Like me, l think you have a DH problem even though the other relative(s) are behaving inconsiderately.

Eenameenadeeka · 17/06/2026 08:07

I totally understand you feeling done, and I couldn't have visitors at that time, but whilst it is your only time of the day with him, it's also his only free time that he has so it's also the only time of day he can see his mother too. As a compromise maybe he can stop by for a quick visit to her once a week, so that it doesn't bother you because I can see why you don't want guests at that time, but he might want to see her/be a support for her too as she's on her own.

Idontjetwashthefucker · 17/06/2026 08:07

Honeyhonay · 17/06/2026 07:29

Perhaps the OP shouldn’t drip feed information then. Once a week is hardly crazy either. I wonder what the DH’s perspective is.

She didn't drip feed, she was asked a question about how regular it happened

WhatNoRaisins · 17/06/2026 08:17

Idontjetwashthefucker · 17/06/2026 08:07

She didn't drip feed, she was asked a question about how regular it happened

I always wonder how these folk that consider everything a drip feed communicate with each other. Do they begin with a long speech that includes every detail and half their life story and then refuse to answer any follow up questions?

TeaCupTinsel · 17/06/2026 08:24

Your DH needs to speak to her and say that, whilst you all love seeing her, the evening is an inappropriate time for a visit so no more calling around unannounced at that time.

And if she could please communicate with you when she wishes to pop over at other times, that would be best.

It definitely needs to be done ASAP and it needs to come from him so it's not 'you' getting the blame, it's a collective decision.

Imbusytodaysorry · 17/06/2026 08:26

boymam25 · 16/06/2026 11:17

Thanks. Sorry, bit of confusion here. He's still in preschool... a lot of anxiety about starting in primary school in September is what I meant.

Does he need to start in September? Can you give him another year to enjoy pre school.

50sandFabulous · 17/06/2026 08:39

Get a ring doorbell, and close the curtains early. I just wouldn't answer the door.

LilyWriter · 17/06/2026 08:42

There was a SATC episode where Charlotte had this problem and it was solved by mil walking in whilst her and husband were having sex.

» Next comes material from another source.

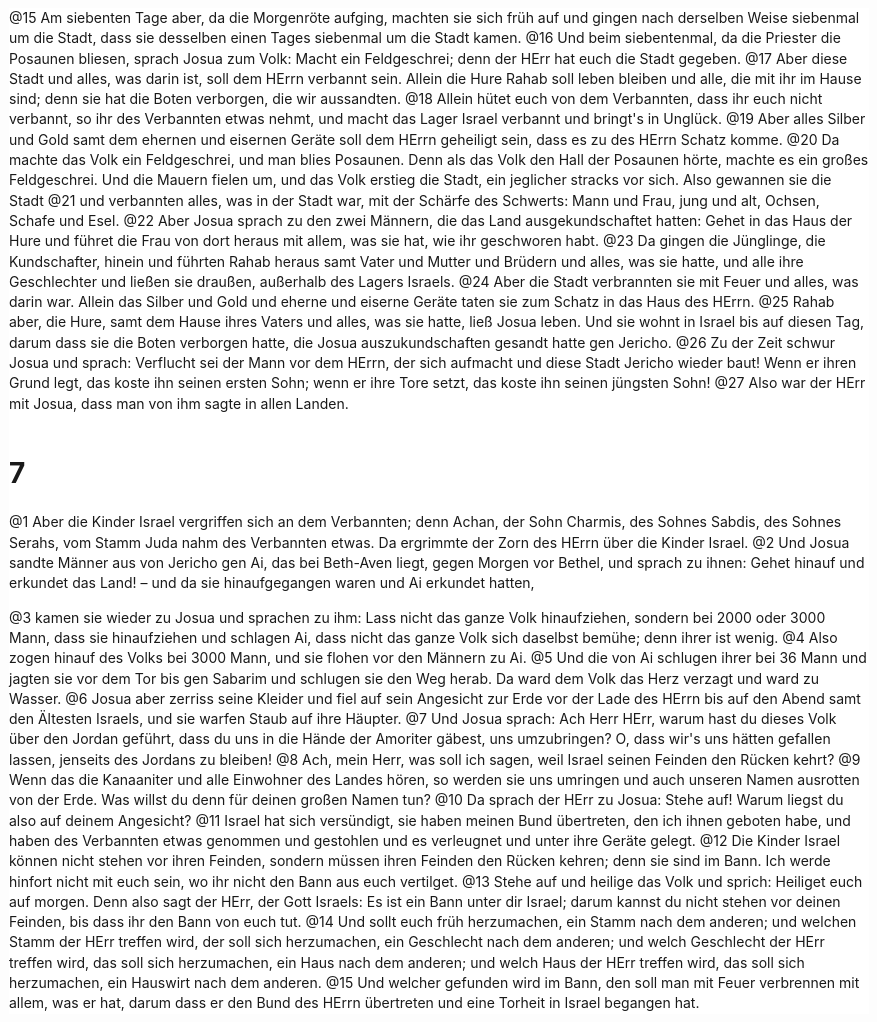 @15 Am siebenten Tage aber, da die Morgenröte aufging, machten sie sich früh auf und gingen nach derselben Weise siebenmal um die Stadt, dass sie desselben einen Tages siebenmal um die Stadt kamen. @16 Und beim siebentenmal, da die Priester die Posaunen bliesen, sprach Josua zum Volk: Macht ein Feldgeschrei; denn der HErr hat euch die Stadt gegeben. @17 Aber diese Stadt und alles, was darin ist, soll dem HErrn verbannt sein. Allein die Hure Rahab soll leben bleiben und alle, die mit ihr im Hause sind; denn sie hat die Boten verborgen, die wir aussandten. @18 Allein hütet euch von dem Verbannten, dass ihr euch nicht verbannt, so ihr des Verbannten etwas nehmt, und macht das Lager Israel verbannt und bringt's in Unglück. @19 Aber alles Silber und Gold samt dem ehernen und eisernen Geräte soll dem HErrn geheiligt sein, dass es zu des HErrn Schatz komme. @20 Da machte das Volk ein Feldgeschrei, und man blies Posaunen. Denn als das Volk den Hall der Posaunen hörte, machte es ein großes Feldgeschrei. Und die Mauern fielen um, und das Volk erstieg die Stadt, ein jeglicher stracks vor sich. Also gewannen sie die Stadt @21 und verbannten alles, was in der Stadt war, mit der Schärfe des Schwerts: Mann und Frau, jung und alt, Ochsen, Schafe und Esel. @22 Aber Josua sprach zu den zwei Männern, die das Land ausgekundschaftet hatten: Gehet in das Haus der Hure und führet die Frau von dort heraus mit allem, was sie hat, wie ihr geschworen habt. @23 Da gingen die Jünglinge, die Kundschafter, hinein und führten Rahab heraus samt Vater und Mutter und Brüdern und alles, was sie hatte, und alle ihre Geschlechter und ließen sie draußen, außerhalb des Lagers Israels. @24 Aber die Stadt verbrannten sie mit Feuer und alles, was darin war. Allein das Silber und Gold und eherne und eiserne Geräte taten sie zum Schatz in das Haus des HErrn. @25 Rahab aber, die Hure, samt dem Hause ihres Vaters und alles, was sie hatte, ließ Josua leben. Und sie wohnt in Israel bis auf diesen Tag, darum dass sie die Boten verborgen hatte, die Josua auszukundschaften gesandt hatte gen Jericho. @26 Zu der Zeit schwur Josua und sprach: Verflucht sei der Mann vor dem HErrn, der sich aufmacht und diese Stadt Jericho wieder baut! Wenn er ihren Grund legt, das koste ihn seinen ersten Sohn; wenn er ihre Tore setzt, das koste ihn seinen jüngsten Sohn! @27 Also war der HErr mit Josua, dass man von ihm sagte in allen Landen.

# 7
@1 Aber die Kinder Israel vergriffen sich an dem Verbannten; denn Achan, der Sohn Charmis, des Sohnes Sabdis, des Sohnes Serahs, vom Stamm Juda nahm des Verbannten etwas. Da ergrimmte der Zorn des HErrn über die Kinder Israel. @2 Und Josua sandte Männer aus von Jericho gen Ai, das bei Beth-Aven liegt, gegen Morgen vor Bethel, und sprach zu ihnen: Gehet hinauf und erkundet das Land! – und da sie hinaufgegangen waren und Ai erkundet hatten, 

@3 kamen sie wieder zu Josua und sprachen zu ihm: Lass nicht das ganze Volk hinaufziehen, sondern bei 2000 oder 3000 Mann, dass sie hinaufziehen und schlagen Ai, dass nicht das ganze Volk sich daselbst bemühe; denn ihrer ist wenig. @4 Also zogen hinauf des Volks bei 3000 Mann, und sie flohen vor den Männern zu Ai. @5 Und die von Ai schlugen ihrer bei 36 Mann und jagten sie vor dem Tor bis gen Sabarim und schlugen sie den Weg herab. Da ward dem Volk das Herz verzagt und ward zu Wasser. @6 Josua aber zerriss seine Kleider und fiel auf sein Angesicht zur Erde vor der Lade des HErrn bis auf den Abend samt den Ältesten Israels, und sie warfen Staub auf ihre Häupter. @7 Und Josua sprach: Ach Herr HErr, warum hast du dieses Volk über den Jordan geführt, dass du uns in die Hände der Amoriter gäbest, uns umzubringen? O, dass wir's uns hätten gefallen lassen, jenseits des Jordans zu bleiben! @8 Ach, mein Herr, was soll ich sagen, weil Israel seinen Feinden den Rücken kehrt? @9 Wenn das die Kanaaniter und alle Einwohner des Landes hören, so werden sie uns umringen und auch unseren Namen ausrotten von der Erde. Was willst du denn für deinen großen Namen tun? @10 Da sprach der HErr zu Josua: Stehe auf! Warum liegst du also auf deinem Angesicht? @11 Israel hat sich versündigt, sie haben meinen Bund übertreten, den ich ihnen geboten habe, und haben des Verbannten etwas genommen und gestohlen und es verleugnet und unter ihre Geräte gelegt. @12 Die Kinder Israel können nicht stehen vor ihren Feinden, sondern müssen ihren Feinden den Rücken kehren; denn sie sind im Bann. Ich werde hinfort nicht mit euch sein, wo ihr nicht den Bann aus euch vertilget. @13 Stehe auf und heilige das Volk und sprich: Heiliget euch auf morgen. Denn also sagt der HErr, der Gott Israels: Es ist ein Bann unter dir Israel; darum kannst du nicht stehen vor deinen Feinden, bis dass ihr den Bann von euch tut. @14 Und sollt euch früh herzumachen, ein Stamm nach dem anderen; und welchen Stamm der HErr treffen wird, der soll sich herzumachen, ein Geschlecht nach dem anderen; und welch Geschlecht der HErr treffen wird, das soll sich herzumachen, ein Haus nach dem anderen; und welch Haus der HErr treffen wird, das soll sich herzumachen, ein Hauswirt nach dem anderen. @15 Und welcher gefunden wird im Bann, den soll man mit Feuer verbrennen mit allem, was er hat, darum dass er den Bund des HErrn übertreten und eine Torheit in Israel begangen hat.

PeachySmile2 · 17/06/2026 08:51

Tell her. I’ve told my in laws outright that we don’t have visitors after 8pm, so they need to leave by then. When I had my baby 4 months ago they sat on my sofa every day for weeks until 9pm sometimes, waiting to be offered a hold. Protect your peace

Saracen · 17/06/2026 08:52

TestingTestingWonTooFree · 16/06/2026 18:52

If you can’t get DH to set some boundaries, I’d message saying “I hope you didn’t think I was unfriendly the other night Janet. By 9pm I’m exhausted and it’s the only time I ever really get to see DH so it’s just not a good time to visit”.

That sounds perfect.

Babyboomtastic · 17/06/2026 08:53

I wouldn't have an issue with it, either now or when my kids were tiny. But I'm a night owl and rarely went to bed before midnight even when the kids were waking hourly. Certainly as a one off I wouldn't think it's a big deal, but I think a quick heads up phone call would be polite.

Given it's more frequent than that, maybe discuss it with your husband and come up with a compromise. I don't think there's any need for a row about it. Given your mum lives near baby your husband can pop over there in the evening instead?